[Saved entries]
-*-*-

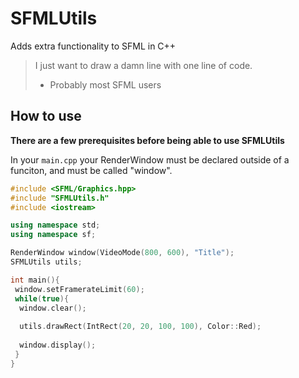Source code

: # SFMLUtils
Adds extra functionality to SFML in C++

> I just want to draw a damn line with one line of code.
> - Probably most SFML users


## How to use
**There are a few prerequisites before being able to use SFMLUtils**

In your `main.cpp` your RenderWindow must be declared outside of a funciton, and must be called "window".
 ```cpp
 #include <SFML/Graphics.hpp>
 #include "SFMLUtils.h"
 #include <iostream>
 
 using namespace std;
 using namespace sf;
 
 RenderWindow window(VideoMode(800, 600), "Title");
 SFMLUtils utils;
 
 int main(){
  window.setFramerateLimit(60);
  while(true){
   window.clear();
   
   utils.drawRect(IntRect(20, 20, 100, 100), Color::Red);
   
   window.display();
  }
 }
 ```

-*-*-

DIRECTIONS FOR THIS TASK. Copy out each line of the entries where the word "include" is found.

YOUR RESPONSE.
 #include <SFML/Graphics.hpp>
 #include "SFMLUtils.h"
 #include <iostream>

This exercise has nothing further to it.